The EU favours parallel trade on the principles that trade is good. Trade usually benefits consumers because it occurs when one country is more efficient or has lower costs of producing a product. However, in the case of pharmaceuticals, parallel trade is occurring not because particular countries are more efficient producers, but because their governments are more aggressive regulators. The trans-shipping occurs from countries with aggressive regulation to countries with less aggressive regulation. In this case, parallel trade does not benefit consumers. Thus, in the case of R&D-intensive products that have patents, such as drugs, there is not an economic case for free trade.

Regulation and innovation

Countries that have freer pricing for pharmaceuticals have companies that are more innovative. The countries that are clear leaders in innovation are the US and the UK (as defined by the number of new chemical entities they have produced that have become global products, and are recognized as being medically innovative). The US has free pricing except for the Medicaid program, and in the UK new drug pricing is relatively free from regulation, although there are some controls. A company's R&D is recognized as being a legitimate cost on which a return is permitted.

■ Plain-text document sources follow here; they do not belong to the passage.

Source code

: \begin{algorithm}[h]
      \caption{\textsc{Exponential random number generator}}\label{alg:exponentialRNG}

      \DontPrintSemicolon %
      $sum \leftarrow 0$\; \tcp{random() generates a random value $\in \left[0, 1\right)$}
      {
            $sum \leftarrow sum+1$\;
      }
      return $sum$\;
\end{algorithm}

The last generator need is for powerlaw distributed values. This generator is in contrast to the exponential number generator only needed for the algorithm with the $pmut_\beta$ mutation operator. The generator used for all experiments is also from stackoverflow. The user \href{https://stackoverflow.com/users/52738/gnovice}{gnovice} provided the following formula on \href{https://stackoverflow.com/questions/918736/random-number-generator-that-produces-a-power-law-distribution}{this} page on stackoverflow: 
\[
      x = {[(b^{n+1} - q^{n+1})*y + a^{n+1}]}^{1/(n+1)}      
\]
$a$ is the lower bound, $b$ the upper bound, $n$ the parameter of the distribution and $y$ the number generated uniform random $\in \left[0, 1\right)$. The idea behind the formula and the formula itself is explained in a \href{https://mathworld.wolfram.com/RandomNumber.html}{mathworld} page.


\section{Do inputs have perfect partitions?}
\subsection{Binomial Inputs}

By contrast, Japan, which is usually considered a leader in innovation in high-tech industries, has produced many new compounds but very few truly innovative compounds, at least until recently. There is evidence that this is related to the Japanese system of price control, the effect of which is to give manufacturers a strong incentive to introduce a lot of minor innovations in order to get a new, higher price. In Japan, the interaction of regulation and competition lead to sharp post-launch price declines. If you want a new price, you introduce a new version of your drug. Japanese companies had not developed many innovative drugs until they became global companies and had access to other markets. France and Italy, which also have very strict price control systems, have lagged in terms of innovation in this industry, although they have performed well in other industries.

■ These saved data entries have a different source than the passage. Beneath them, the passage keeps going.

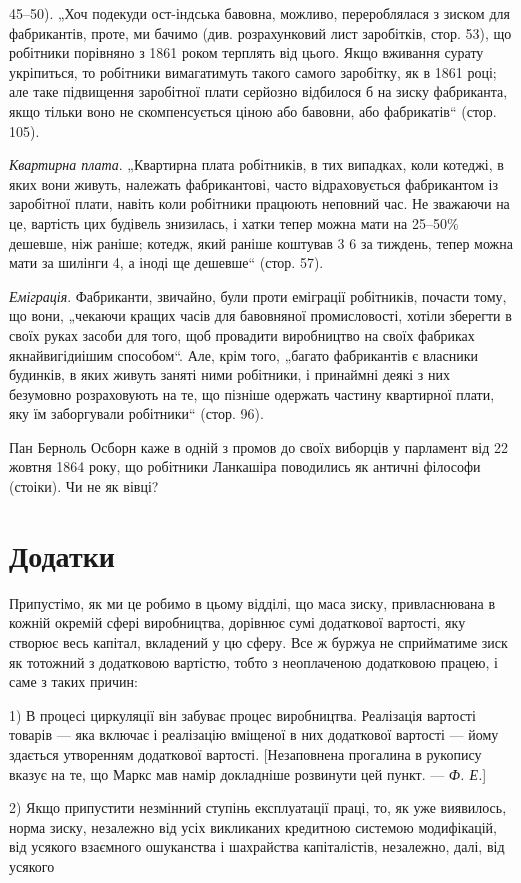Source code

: \parcont{}  %
45--50). „Хоч подекуди ост-індська бавовна, можливо, перероблялася
з зиском для фабрикантів, проте, ми бачимо (див. розрахунковий
лист заробітків, стор. 53), що робітники порівняно
з 1861 роком терплять від цього. Якщо вживання сурату укріпиться,
то робітники вимагатимуть такого самого заробітку, як
в 1861 році; але таке підвищення заробітної плати серйозно
відбилося б на зиску фабриканта, якщо тільки воно не скомпенсується
ціною або бавовни, або фабрикатів“ (стор. 105).

\emph{Квартирна плата}. „Квартирна плата робітників, в тих випадках,
коли котеджі, в яких вони живуть, належать фабрикантові,
часто відраховується фабрикантом із заробітної плати,
навіть коли робітники працюють неповний час. Не зважаючи
на це, вартість цих будівель знизилась, і хатки тепер можна
мати на 25--50\% дешевше, ніж раніше; котедж, який раніше
коштував 3 6 за тиждень, тепер можна мати за шилінги 4, а іноді ще дешевше“ (стор. 57).

\emph{Еміграція}. Фабриканти, звичайно, були проти еміграції робітників,
почасти тому, що вони, „чекаючи кращих часів для бавовняної
промисловості, хотіли зберегти в своїх руках засоби
для того, щоб провадити виробництво на своїх фабриках якнайвигідиішим
способом“. Але, крім того, „багато фабрикантів
є власники будинків, в яких живуть заняті ними робітники,
і принаймні деякі з них безумовно розраховують на те, що
пізніше одержать частину квартирної плати, яку їм заборгували
робітники“ (стор. 96).

Пан Берноль Осборн каже в одній з промов до своїх виборців
у парламент від 22 жовтня 1864 року, що робітники
Ланкашіра поводились як античні філософи (стоіки). Чи не як вівці?

\section{Додатки}

Припустімо, як ми це робимо в цьому відділі, що маса
зиску, привласнювана в кожній окремій сфері виробництва, дорівнює
сумі додаткової вартості, яку створює весь капітал, вкладений
у цю сферу. Все ж буржуа не сприйматиме зиск як тотожний
з додатковою вартістю, тобто з неоплаченою додатковою
працею, і саме з таких причин:

1) В процесі циркуляції він забуває процес виробництва.
Реалізація вартості товарів — яка включає і реалізацію вміщеної
в них додаткової вартості — йому здається утворенням додаткової
вартості. [Незаповнена прогалина в рукопису вказує на те,
що Маркс мав намір докладніше розвинути цей пункт. — \emph{Ф. Е.}]

2) Якщо припустити незмінний ступінь експлуатації праці, то,
як уже виявилось, норма зиску, незалежно від усіх викликаних
кредитною системою модифікацій, від усякого взаємного ошуканства
і шахрайства капіталістів, незалежно, далі, від усякого
\parbreak{}  %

Reference price systems regulate reimbursement. The manufacturer can still, in theory, charge a higher price, and the consumer is free to pay it. But in practice, in countries like Germany, New Zealand, or the Netherlands, manufacturers generally drop their prices to the reference price, so the reference price becomes a cap. Reference pricing is fairly benign if confined to generic substitutes because then it only applies to products that are off-patent. However, when applied to therapeutic substitutes that include fairly broadly defined groups, there is no incentive for a manufacturer to develop an improved version of a product for an existing therapeutic group. It will simply be classified in with the existing product, and no additional price margin will be allowed, so you cannot recoup the returns on that investment. Companies will tend not to put drugs onto these markets for fear of what that lower price will do in other world markets. A company cannot afford to have that low price in a country like New Zealand because it may diffuse to other countries through the international comparison system of regulation.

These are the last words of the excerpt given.